War is a thing of unimaginable power that can alter one’s mind to the point where he or she may not recognize himself or herself, or other people around. Never since the horror stories of Vietnam have I thought that U.S. soldiers could be so cruel and destructive. Then I heard the story of Specialist Jeremy N. Morlock and four other soldiers accused in the brutal slaying of innocent Afghan civilians. A leaked video showed Spc. Morlock talking to investigators about said killings with almost no emotion. He just explains what happened with a dead look in his eyes, almost as if he was indifferent to the entire incident. The soldiers are also accused of having severed body parts and photos of dead Afghan civilians. It’s sickening.

When I read this story, it just stuck with me because it is wrong on so many levels. When you are a child, you like to think that the military represents a reverential aspect of the “American Dream.” But with stories like these, all perceptions are shattered. I never thought my taxes paid for a rogue hit squad.
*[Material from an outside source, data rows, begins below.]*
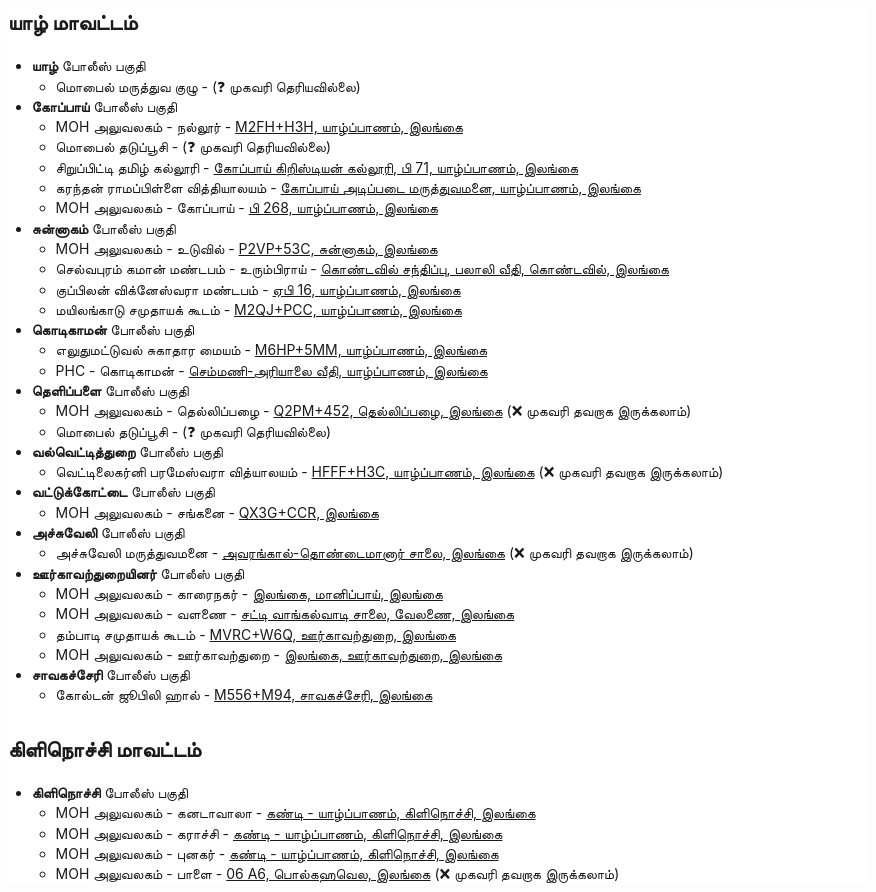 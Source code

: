 ## யாழ் மாவட்டம்
* **யாழ்** போலீஸ் பகுதி
  * மொபைல் மருத்துவ குழு - (❓ முகவரி தெரியவில்லை) 
* **கோப்பாய்** போலீஸ் பகுதி
  * MOH அலுவலகம் - நல்லூர் - [M2FH+H3H, யாழ்ப்பாணம், இலங்கை](https://www.google.lk/maps/place/9.673947N,80.027736E) 
  * மொபைல் தடுப்பூசி - (❓ முகவரி தெரியவில்லை) 
  * சிறுப்பிட்டி தமிழ் கல்லூரி - [கோப்பாய் கிறிஸ்டியன் கல்லூரி, பி 71, யாழ்ப்பாணம், இலங்கை](https://www.google.lk/maps/place/9.701425N,80.066057E) 
  * கரந்தன் ராமப்பிள்ளை வித்தியாலயம் - [கோப்பாய் அடிப்படை மருத்துவமனை, யாழ்ப்பாணம், இலங்கை](https://www.google.lk/maps/place/9.711206N,80.059962E) 
  * MOH அலுவலகம் - கோப்பாய் - [பி 268, யாழ்ப்பாணம், இலங்கை](https://www.google.lk/maps/place/9.706729N,80.065433E) 
* **சுன்னாகம்** போலீஸ் பகுதி
  * MOH அலுவலகம் - உடுவில் - [P2VP+53C, சுன்னாகம், இலங்கை](https://www.google.lk/maps/place/9.742938N,80.035132E) 
  * செல்வபுரம் கமான் மண்டபம் - உரும்பிராய் - [கொண்டவில் சந்திப்பு, பலாலி வீதி, கொண்டவில், இலங்கை](https://www.google.lk/maps/place/9.702664N,80.036018E) 
  * குப்பிலன் விக்னேஸ்வரா மண்டபம் - [ஏபி 16, யாழ்ப்பாணம், இலங்கை](https://www.google.lk/maps/place/9.664467N,80.010483E) 
  * மயிலங்காடு சமுதாயக் கூடம் - [M2QJ+PCC, யாழ்ப்பாணம், இலங்கை](https://www.google.lk/maps/place/9.689313N,80.031016E) 
* **கொடிகாமன்** போலீஸ் பகுதி
  * எலுதுமட்டுவல் சுகாதார மையம் - [M6HP+5MM, யாழ்ப்பாணம், இலங்கை](https://www.google.lk/maps/place/9.677952N,80.236663E) 
  * PHC - கொடிகாமன் - [செம்மணி-அரியாலை வீதி, யாழ்ப்பாணம், இலங்கை](https://www.google.lk/maps/place/9.652561N,80.065318E) 
* **தெளிப்பளை** போலீஸ் பகுதி
  * MOH அலுவலகம் - தெல்லிப்பழை - [Q2PM+452, தெல்லிப்பழை, இலங்கை](https://www.google.lk/maps/place/9.785272N,80.032899E) (❌ முகவரி தவறாக இருக்கலாம்) 
  * மொபைல் தடுப்பூசி - (❓ முகவரி தெரியவில்லை) 
* **வல்வெட்டித்துறை** போலீஸ் பகுதி
  * வெட்டிலைகர்னி பரமேஸ்வரா வித்யாலயம் - [HFFF+H3C, யாழ்ப்பாணம், இலங்கை](https://www.google.lk/maps/place/9.573938N,80.472629E) (❌ முகவரி தவறாக இருக்கலாம்) 
* **வட்டுக்கோட்டை** போலீஸ் பகுதி
  * MOH அலுவலகம் - சங்கனை - [QX3G+CCR, இலங்கை](https://www.google.lk/maps/place/9.753617N,79.976004E) 
* **அச்சுவேலி** போலீஸ் பகுதி
  * அச்சுவேலி மருத்துவமனை - [அவரங்கால்-தொண்டைமானார் சாலை, இலங்கை](https://www.google.lk/maps/place/9.772721N,80.115501E) (❌ முகவரி தவறாக இருக்கலாம்) 
* **ஊர்காவற்துறையினர்** போலீஸ் பகுதி
  * MOH அலுவலகம் - காரைநகர் - [இலங்கை, மானிப்பாய், இலங்கை](https://www.google.lk/maps/place/9.725097N,79.99772E) 
  * MOH அலுவலகம் - வளணை - [சட்டி வாங்கல்வாடி சாலை, வேலணை, இலங்கை](https://www.google.lk/maps/place/9.636317N,79.903777E) 
  * தம்பாடி சமுதாயக் கூடம் - [MVRC+W6Q, ஊர்காவற்துறை, இலங்கை](https://www.google.lk/maps/place/9.692334N,79.870598E) 
  * MOH அலுவலகம் - ஊர்காவற்துறை - [இலங்கை, ஊர்காவற்துறை, இலங்கை](https://www.google.lk/maps/place/9.697759N,79.866366E) 
* **சாவகச்சேரி** போலீஸ் பகுதி
  * கோல்டன் ஜூபிலி ஹால் - [M556+M94, சாவகச்சேரி, இலங்கை](https://www.google.lk/maps/place/9.659136N,80.160946E) 
## கிளிநொச்சி மாவட்டம்
* **கிளிநொச்சி** போலீஸ் பகுதி
  * MOH அலுவலகம் - கனடாவாலா - [கண்டி - யாழ்ப்பாணம், கிளிநொச்சி, இலங்கை](https://www.google.lk/maps/place/9.396965N,80.407782E) 
  * MOH அலுவலகம் - கராச்சி - [கண்டி - யாழ்ப்பாணம், கிளிநொச்சி, இலங்கை](https://www.google.lk/maps/place/9.396965N,80.407782E) 
  * MOH அலுவலகம் - புனகர் - [கண்டி - யாழ்ப்பாணம், கிளிநொச்சி, இலங்கை](https://www.google.lk/maps/place/9.396965N,80.407782E) 
  * MOH அலுவலகம் - பாளை - [06 A6, பொல்கஹவெல, இலங்கை](https://www.google.lk/maps/place/7.330938N,80.29484E) (❌ முகவரி தவறாக இருக்கலாம்)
The soldiers are placing blame on their supervisor, Sgt. Calvin Gibbs. Morlock spoke of how calculating and sadistic Gibbs acted in ordering his unit. Apparently they placed a civilian (who was of no threat to them) in the distance and then threw a grenade and murdered him. If this story wasn’t already clustered, the soldiers are also accused of  drug abuse. So we have chemically altered soldiers slaying innocent civilians. Not exactly the kind of story that we want to sell to the rest of the world while trying to make our bonds stronger, but it must be addressed nonetheless. As for the corpses, I don’t even know if anyone outside of that unit knows where they are. It’s as though this violence is just everywhere and it’s only a matter of time until soldiers get swept up in it. These stories use to be few and far between but I guess the good old saying, “If it bleeds, it leads,” finally infected everything.  In one of the photographs,  Spc. Morlock is pictured with a dead Afghan.  At what point did anyone think any of this was acceptable?  Did these  soldiers really believe there would be no consequences to their actions?
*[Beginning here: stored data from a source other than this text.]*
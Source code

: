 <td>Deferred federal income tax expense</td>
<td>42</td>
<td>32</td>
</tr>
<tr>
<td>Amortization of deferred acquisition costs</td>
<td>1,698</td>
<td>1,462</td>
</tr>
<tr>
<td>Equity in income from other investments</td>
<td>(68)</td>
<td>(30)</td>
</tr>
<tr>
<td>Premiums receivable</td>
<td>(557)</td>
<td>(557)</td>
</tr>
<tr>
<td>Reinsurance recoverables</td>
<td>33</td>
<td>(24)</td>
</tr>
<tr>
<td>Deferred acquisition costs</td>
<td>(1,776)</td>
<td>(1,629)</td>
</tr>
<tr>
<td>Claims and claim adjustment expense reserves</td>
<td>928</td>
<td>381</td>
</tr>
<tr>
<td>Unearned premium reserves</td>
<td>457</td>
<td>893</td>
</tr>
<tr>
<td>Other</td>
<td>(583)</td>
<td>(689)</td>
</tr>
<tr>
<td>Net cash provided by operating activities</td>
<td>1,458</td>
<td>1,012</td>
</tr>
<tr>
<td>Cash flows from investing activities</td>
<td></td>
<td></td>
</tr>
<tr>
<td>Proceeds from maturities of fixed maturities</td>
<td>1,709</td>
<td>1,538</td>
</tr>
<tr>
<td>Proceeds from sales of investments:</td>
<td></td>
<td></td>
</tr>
The only member of the unit that I believe to be in the clear is  Private Winfield, who contacted his father through Facebook months ago to tell him what was going on. The army did get complaints on this unit before, but never addressed them. Apparently they thought that everything would just work itself out.

Gibbs probably played a big part in these killings, but why? Maybe he is suffering from PTSD or developed a drug dependence, but those potential reasons are no excuse for the fact that innocent people were murdered. The only thing I can say is that I hope justice is served.  I have mixed feelings about how it should be handled, but I guess all I can do is hope that it is handled the right way.
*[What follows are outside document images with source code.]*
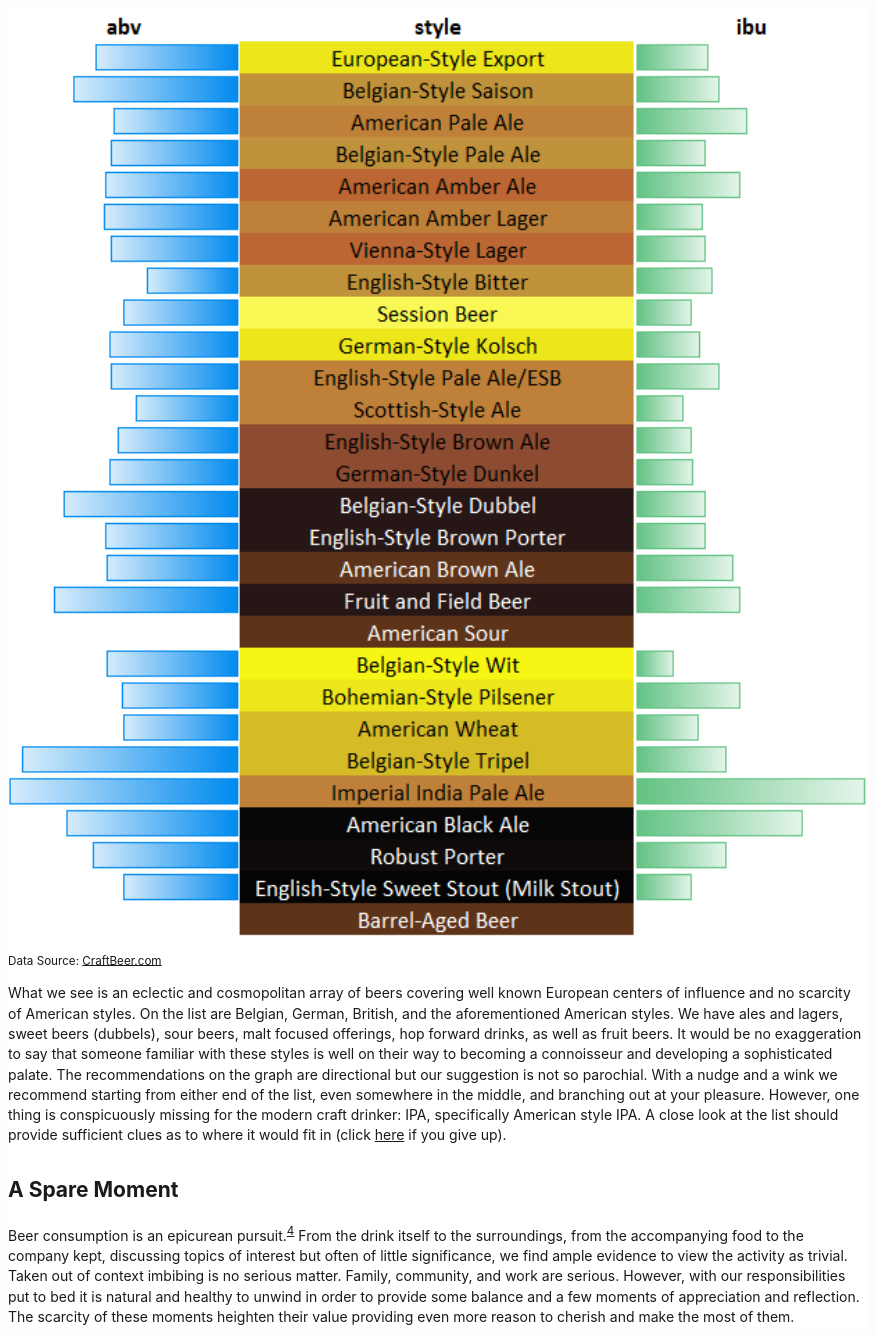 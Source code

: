 <img src="/gallery/2017/beer-prplxd/longestPath28_NetworkX.PNG" alt="longest path tipsy" align="middle" width="100%" /><br />
<sub>Data Source: <a href="http://www.craftbeer.com/beer-styles" target="_blank">CraftBeer.com</a> 
  
What we see is an eclectic and cosmopolitan array of beers covering well known European centers of influence and no scarcity of American styles. On the list are Belgian, German, British, and the aforementioned American styles. We have ales and lagers, sweet beers (dubbels), sour beers, malt focused offerings, hop forward drinks, as well as fruit beers. It would be no exaggeration to say that someone familiar with these styles is  well on their way to becoming a connoisseur and developing a sophisticated palate. The recommendations on the graph are directional but our suggestion is not so parochial. With a nudge and a wink we recommend starting from either end of the list, even somewhere in the middle, and branching out at your pleasure. However, one thing is conspicuously missing for the modern craft drinker: IPA, specifically American style IPA. A close look at the list should provide sufficient clues as to where it would fit in (click [here](/flights/#longIPA)  if you give up). 


## A Spare Moment

Beer consumption is an epicurean pursuit.<sup id="a4">[4](#f4)</sup> From the drink itself to the surroundings, from the accompanying food to the company kept, discussing topics of interest but often of little significance, we find ample evidence to view the activity as trivial. Taken out of context imbibing is no serious matter. Family, community, and work are serious. However, with our responsibilities put to bed it is natural and healthy to unwind in order to provide some balance and a few moments of appreciation and reflection. The scarcity of these moments heighten their value providing even more reason to cherish and make the most of them.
One can only hope that this slow downward spiral will eventually fade away. I am not saying that all soldiers are killers. In fact, there are quite a few heroes who have saved and bettered lives overseas. This is just a sad story for everyone involved; people have died and others have fates that will be left unknown.

The story of Gibbs and Morlock sounds like a movie. In fact, I would not be surprised if one of them ended writing a book about the whole incident that ends up becoming a film.

Does the retelling of their stories make them death profiteers, or does it raise awareness over the need for more attention  for our troops? After all, they are the ones protecting us in dangerous situations. Can we blame them and write this whole thing off as a few bad apples in the bunch, or is there something more  to this story than we’re let on?

We must take the good with the bad and acknowledge that this really happened. We must also acknowledge that it could have been completely preventable. In a nation that prides itself on virtue, is this really the price for freedom?